YOUR INSTRUCTIONS: The first line of the data below and every line after it, through the one with "it before debugging.</span></span>", must be transcribed without change.

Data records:
^^^^
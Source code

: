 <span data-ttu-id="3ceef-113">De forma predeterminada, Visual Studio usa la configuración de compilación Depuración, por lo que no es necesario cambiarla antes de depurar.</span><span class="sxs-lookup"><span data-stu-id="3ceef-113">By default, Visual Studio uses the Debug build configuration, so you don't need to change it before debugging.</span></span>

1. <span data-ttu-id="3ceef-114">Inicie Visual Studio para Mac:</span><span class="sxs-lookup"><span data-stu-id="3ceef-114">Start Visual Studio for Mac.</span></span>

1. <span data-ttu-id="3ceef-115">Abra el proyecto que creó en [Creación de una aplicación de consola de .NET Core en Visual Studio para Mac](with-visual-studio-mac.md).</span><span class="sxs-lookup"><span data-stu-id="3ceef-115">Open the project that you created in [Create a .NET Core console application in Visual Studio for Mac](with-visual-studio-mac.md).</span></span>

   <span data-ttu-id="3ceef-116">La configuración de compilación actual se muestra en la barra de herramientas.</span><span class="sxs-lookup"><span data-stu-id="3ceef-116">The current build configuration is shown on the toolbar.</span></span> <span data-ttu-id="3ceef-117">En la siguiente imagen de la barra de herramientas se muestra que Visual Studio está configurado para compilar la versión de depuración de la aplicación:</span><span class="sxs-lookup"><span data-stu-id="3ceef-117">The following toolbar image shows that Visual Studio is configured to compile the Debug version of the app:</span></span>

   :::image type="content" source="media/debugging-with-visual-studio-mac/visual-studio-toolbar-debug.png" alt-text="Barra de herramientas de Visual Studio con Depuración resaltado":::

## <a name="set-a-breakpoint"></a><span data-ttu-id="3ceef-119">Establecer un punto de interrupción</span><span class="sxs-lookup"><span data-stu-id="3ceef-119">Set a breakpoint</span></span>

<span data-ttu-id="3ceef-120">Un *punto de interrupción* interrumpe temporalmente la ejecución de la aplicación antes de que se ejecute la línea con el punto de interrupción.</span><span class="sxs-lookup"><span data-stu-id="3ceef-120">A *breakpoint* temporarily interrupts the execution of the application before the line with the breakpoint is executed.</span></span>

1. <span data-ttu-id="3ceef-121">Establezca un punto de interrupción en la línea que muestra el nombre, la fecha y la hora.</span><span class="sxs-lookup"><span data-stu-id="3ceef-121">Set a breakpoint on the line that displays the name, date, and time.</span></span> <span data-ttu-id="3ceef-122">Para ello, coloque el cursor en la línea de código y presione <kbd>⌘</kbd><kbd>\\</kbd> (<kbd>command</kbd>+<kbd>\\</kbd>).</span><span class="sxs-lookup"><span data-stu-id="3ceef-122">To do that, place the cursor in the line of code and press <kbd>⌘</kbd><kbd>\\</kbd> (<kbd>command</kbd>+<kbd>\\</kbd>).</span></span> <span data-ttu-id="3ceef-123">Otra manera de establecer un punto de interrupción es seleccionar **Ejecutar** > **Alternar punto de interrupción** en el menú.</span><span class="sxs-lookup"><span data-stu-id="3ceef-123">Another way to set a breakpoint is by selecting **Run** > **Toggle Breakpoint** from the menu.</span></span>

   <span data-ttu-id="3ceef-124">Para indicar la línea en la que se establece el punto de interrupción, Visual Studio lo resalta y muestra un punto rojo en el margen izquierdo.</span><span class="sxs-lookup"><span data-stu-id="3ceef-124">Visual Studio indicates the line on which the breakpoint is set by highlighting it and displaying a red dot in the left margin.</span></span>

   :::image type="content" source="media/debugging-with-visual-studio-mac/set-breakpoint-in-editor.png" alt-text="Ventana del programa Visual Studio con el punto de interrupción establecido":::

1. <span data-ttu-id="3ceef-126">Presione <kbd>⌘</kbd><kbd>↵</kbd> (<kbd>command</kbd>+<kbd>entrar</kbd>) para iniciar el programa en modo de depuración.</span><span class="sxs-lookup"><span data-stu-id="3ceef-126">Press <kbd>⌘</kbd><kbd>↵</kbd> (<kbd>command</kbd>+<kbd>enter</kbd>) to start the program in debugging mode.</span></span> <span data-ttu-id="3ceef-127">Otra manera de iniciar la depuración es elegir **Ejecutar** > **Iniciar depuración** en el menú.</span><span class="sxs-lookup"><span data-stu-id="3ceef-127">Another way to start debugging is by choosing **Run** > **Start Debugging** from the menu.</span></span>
^^^^
ANSWER SECTION:
Source code

: <span data-ttu-id="3ceef-113">De forma predeterminada, Visual Studio usa la configuración de compilación Depuración, por lo que no es necesario cambiarla antes de depurar.</span><span class="sxs-lookup"><span data-stu-id="3ceef-113">By default, Visual Studio uses the Debug build configuration, so you don't need to change it before debugging.</span></span>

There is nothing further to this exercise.